▶ WHAT IS BEING ASKED
Report each line below that carries the word "improvements".

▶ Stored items
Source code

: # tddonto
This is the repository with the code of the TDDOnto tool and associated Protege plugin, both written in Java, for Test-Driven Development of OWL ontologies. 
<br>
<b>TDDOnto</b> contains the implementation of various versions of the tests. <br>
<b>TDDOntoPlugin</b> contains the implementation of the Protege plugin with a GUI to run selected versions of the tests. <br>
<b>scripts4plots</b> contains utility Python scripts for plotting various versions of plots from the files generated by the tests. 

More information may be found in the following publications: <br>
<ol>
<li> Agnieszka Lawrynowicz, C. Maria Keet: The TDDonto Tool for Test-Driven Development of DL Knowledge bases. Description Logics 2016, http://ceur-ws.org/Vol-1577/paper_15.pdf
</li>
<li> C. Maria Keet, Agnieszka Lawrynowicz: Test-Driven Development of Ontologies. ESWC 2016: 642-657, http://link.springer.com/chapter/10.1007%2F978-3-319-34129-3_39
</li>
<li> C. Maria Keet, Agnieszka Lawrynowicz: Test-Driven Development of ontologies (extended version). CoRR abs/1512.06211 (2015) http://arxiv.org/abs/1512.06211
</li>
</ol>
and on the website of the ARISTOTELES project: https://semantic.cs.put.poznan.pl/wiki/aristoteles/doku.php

--

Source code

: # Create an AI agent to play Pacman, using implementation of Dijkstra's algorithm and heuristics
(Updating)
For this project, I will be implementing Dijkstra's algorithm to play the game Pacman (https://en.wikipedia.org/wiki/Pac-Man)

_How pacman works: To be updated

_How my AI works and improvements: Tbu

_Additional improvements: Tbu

---

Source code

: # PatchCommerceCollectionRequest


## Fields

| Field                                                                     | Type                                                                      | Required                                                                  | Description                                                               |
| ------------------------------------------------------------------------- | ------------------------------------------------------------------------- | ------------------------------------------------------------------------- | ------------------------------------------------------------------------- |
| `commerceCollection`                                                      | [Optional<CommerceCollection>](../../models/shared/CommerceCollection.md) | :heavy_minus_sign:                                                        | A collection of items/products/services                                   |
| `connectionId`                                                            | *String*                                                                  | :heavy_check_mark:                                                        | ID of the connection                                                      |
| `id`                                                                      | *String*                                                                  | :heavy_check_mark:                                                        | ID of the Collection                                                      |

▶ ANSWER TO THE PROBLEM
_How my AI works and improvements: Tbu
_Additional improvements: Tbu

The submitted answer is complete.